The story is “Courts Shield Agents, Brokers From Added Duties To Procure Coverage,” and is written by Peter Biging, who is a partner at Lewis Brisbois Bisgaard & Smith LLP and vice chair of the firm’s nationwide Professional Liability Group.

Biging writes of the recent court decisions’ take that agents or brokers have no special duty to advise customers about what coverages they should purchase. “The rationale that guides this general principle is that the agent or broker should not be placed in the position of being the guarantor of the sufficiency of the customer’s coverages. While insureds are making efforts to get courts to read the basic duty of care more expansively, recent decisions indicate courts are not taking the bait.”

As one example, Biging cites Isidore Newman School v. J. Everett Eaves Inc. In that case, Biging writes, a broker had a 16-year relationship with a school in Louisiana, and each year the broker met with the school’s business managers to discuss coverages, provide a written insurance proposal and renew the policy.

“As part of the property coverage, since 1999, the school had paid for business income and extra-expense coverage,” according to Biging. “Following Hurricane Katrina, the school suffered major damage to its physical structure, causing the school to be closed for more than two months.
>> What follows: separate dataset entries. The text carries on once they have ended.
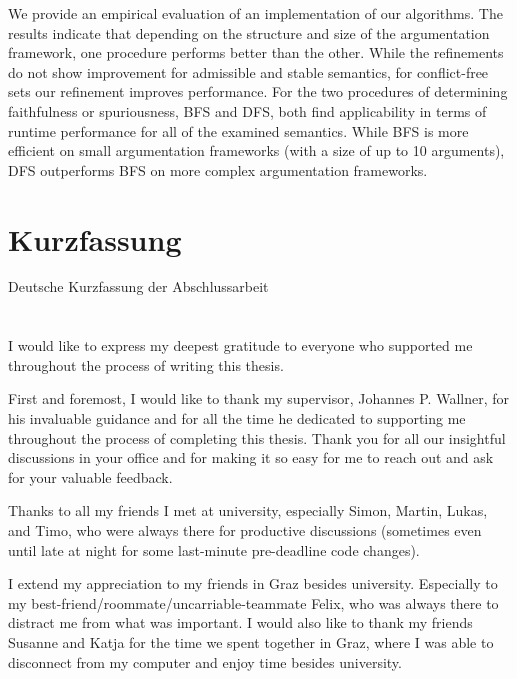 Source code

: \documentclass[twoside,openright]{scrreprt}
\begin{document}
We provide an empirical evaluation of an implementation of our algorithms. The results indicate that depending on the structure and size of the argumentation framework, one procedure performs better than the other. While the refinements do not show improvement for admissible and stable semantics, for conflict-free sets our refinement improves performance. For the two procedures of determining faithfulness or spuriousness, BFS and DFS, both find applicability in terms of runtime performance for all of the examined semantics. While BFS is more efficient on small argumentation frameworks (with a size of up to 10 arguments), DFS outperforms BFS on more complex argumentation frameworks.







\chapter*{Kurzfassung}

Deutsche Kurzfassung der Abschlussarbeit


\cleardoublepage

\chapter*{}

I would like to express my deepest gratitude to everyone who supported me throughout the process of writing this thesis.

First and foremost, I would like to thank my supervisor, Johannes P. Wallner, for his invaluable guidance and for all the time he dedicated to supporting me throughout the process of completing this thesis. Thank you for all our insightful discussions in your office and for making it so easy for me to reach out and ask for your valuable feedback.

Thanks to all my friends I met at university, especially Simon, Martin, Lukas, and Timo, who were always there for productive discussions (sometimes even until late at night for some last-minute pre-deadline code changes).

I extend my appreciation to my friends in Graz besides university. Especially to my best-friend/roommate/uncarriable-teammate Felix, who was always there to distract me from what was important. I would also like to thank my friends Susanne and Katja for the time we spent together in Graz, where I was able to disconnect from my computer and enjoy time besides university.
\end{document}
As a result, the school suffered a loss of tuition revenue/income of more than $3 million.”

The school sued the broker for “failing to appropriately advise it with regard to the BI & EE, alleging that the broker ‘had a duty to inform [the school] of the different coverage options that were available…and to explain the costs and potential benefits of those coverages,’” Biging writes.

A trial court ruled for the school, and an appellate court affirmed, but the Louisiana Supreme Court reversed upon review.

In a July 2010 ruling, Biging writes, the court concluded that an agent has only a duty of “reasonable diligence” to advise the client, but this duty does not expand to include the obligation to advise whether the client has procured the correct amount or type of insurance coverage.

Biging cites other recent cases, including Dairy America Inc. v. New York Marine and General Ins. Co., where Dairy America approached its broker about obtaining insurance that would protect its product shipments whether they were in transit or in storage.

Biging writes, “In correspondence with the broker regarding the possibility of obtaining this coverage, Dairy America’s comptroller noted: ‘My initial thought is to consider coverage for all products regardless of whether it transfers title at the plant, at the border, over the rail, or at a destination.’”

The policy incepted on August 11, 2005, and a loss occurred on August 29, where 59 loads of milk powder were destroyed by Hurricane Katrina. The insurer determined that 23 loads had been shipped before the policy inception date and refused to indemnify for those loads.

Dairy America brought suit against the broker for the uncovered portion, alleging “negligent misrepresentation,” “professional negligence” and “breach of contract.”

The court determined that a broker’s general duty of reasonable care does not include an “obligation to procure a policy affording the client complete liability protection.”

Biging explains, “Although Dairy America’s comptroller apparently subjectively intended that the policy cover loads in transit both at the time of policy inception and thereafter, the court noted there was no evidence introduced that Dairy America had specifically requested or been promised such coverage.”